Just scuff the powdercoat with 600 gri. I used the engine paint on the calipers and shocks and its held up well over 3 years


----------



## ALKYGTO (Mar 29, 2010)

Instg8ter said:


> did grey myself on the springs for the same reason, also painted calipers Pontiac blue.


I like that idea.  Shocks would look good in the silver blue also. 

It's the little touches like that to set your car apart from the "herd". I like people to take more that a cursory glance at my car and the little details look better too.

Just stay away from the do dads and gimmicks. Of course I do have a hula dancer on the dash though........:cool


----------



## Orion88 (Apr 24, 2012)

Got my steering components painted today. Also painted my front calipers. Looks pretty good overall. I hope the paint sticks cuz I only had the garage heated right before I painted. Don't know if the cold will have an effect on curing or not but hopefully they turn out fine.

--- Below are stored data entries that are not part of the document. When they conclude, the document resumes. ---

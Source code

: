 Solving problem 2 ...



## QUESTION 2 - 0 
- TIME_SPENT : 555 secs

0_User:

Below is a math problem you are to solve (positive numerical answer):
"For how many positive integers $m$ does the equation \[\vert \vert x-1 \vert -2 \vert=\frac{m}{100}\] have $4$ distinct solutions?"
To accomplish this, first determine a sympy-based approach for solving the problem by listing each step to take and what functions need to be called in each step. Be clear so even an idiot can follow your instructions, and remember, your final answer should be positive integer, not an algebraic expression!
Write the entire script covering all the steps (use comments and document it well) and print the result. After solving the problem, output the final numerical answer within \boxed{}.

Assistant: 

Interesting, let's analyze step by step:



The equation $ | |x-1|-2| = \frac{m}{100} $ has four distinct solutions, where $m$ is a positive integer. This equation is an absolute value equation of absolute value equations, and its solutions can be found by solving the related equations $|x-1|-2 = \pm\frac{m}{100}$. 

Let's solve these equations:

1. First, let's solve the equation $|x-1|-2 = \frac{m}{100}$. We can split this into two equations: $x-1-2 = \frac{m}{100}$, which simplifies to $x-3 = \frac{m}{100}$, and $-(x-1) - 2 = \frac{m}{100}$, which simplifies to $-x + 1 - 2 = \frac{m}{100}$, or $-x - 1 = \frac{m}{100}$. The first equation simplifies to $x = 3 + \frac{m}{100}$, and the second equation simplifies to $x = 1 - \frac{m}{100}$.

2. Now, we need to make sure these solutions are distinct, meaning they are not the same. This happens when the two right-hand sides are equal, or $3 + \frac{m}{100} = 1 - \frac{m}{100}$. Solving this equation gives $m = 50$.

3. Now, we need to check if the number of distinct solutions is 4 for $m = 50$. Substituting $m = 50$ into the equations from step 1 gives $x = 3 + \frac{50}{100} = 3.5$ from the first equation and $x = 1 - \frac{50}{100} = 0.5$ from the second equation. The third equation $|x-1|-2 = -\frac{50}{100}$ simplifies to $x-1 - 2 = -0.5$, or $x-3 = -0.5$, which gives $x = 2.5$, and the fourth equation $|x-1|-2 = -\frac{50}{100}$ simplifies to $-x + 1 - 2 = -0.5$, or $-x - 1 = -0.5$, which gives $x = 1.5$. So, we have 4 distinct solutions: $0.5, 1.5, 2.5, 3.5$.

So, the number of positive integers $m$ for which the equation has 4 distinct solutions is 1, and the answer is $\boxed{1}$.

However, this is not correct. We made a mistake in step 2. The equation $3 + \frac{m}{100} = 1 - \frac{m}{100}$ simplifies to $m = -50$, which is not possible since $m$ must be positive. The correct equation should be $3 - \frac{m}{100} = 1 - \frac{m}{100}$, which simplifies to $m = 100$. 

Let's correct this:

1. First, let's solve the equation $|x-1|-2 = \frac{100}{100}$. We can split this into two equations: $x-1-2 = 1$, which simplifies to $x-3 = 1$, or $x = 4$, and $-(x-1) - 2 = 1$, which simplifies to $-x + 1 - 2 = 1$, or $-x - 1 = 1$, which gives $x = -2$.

Sent from AutoGuide.com Free App


----------



## Orion88 (Apr 24, 2012)

So today went somewhat okay. I got my calipers reassembled, painted my shocks to match, attached my rear control arms to the frame, cleaned and painted all my suspension hardware cast iron grey, bolted my power steering box to the frame, and attempted to get my new poly bushings into my control arms. I bought a 4 lb BFH and a big socket to beat them in to place and tried for over an hour. Put the bushings in the freezer, still didn't work. I finally called it a day when I smashed my thumb with my bfh. Surprised I didn't break it to be honest. Oh well. Better than no progress at all.

Sent from AutoGuide.com Free App


----------



## Instg8ter (Sep 28, 2010)

Find someone with a small shop press and its a 10 minute job. Looking good


----------



## Orion88 (Apr 24, 2012)

I was hoping to get a lot more done this weekend but because of the snow I only had enough time this weekend to get my bushings pressed in and attach my upper and lower control arms to the frame. I tried getting the springs in but the device I used to get the springs out is homemade and won't work for getting them back in, so I need to buy a spring compressor. Also since my girlfriend dumped me last week I should be spending A LOT more time in the garage. Haha! I also attached a pic of my drive home in my 71 Chevy just for fun.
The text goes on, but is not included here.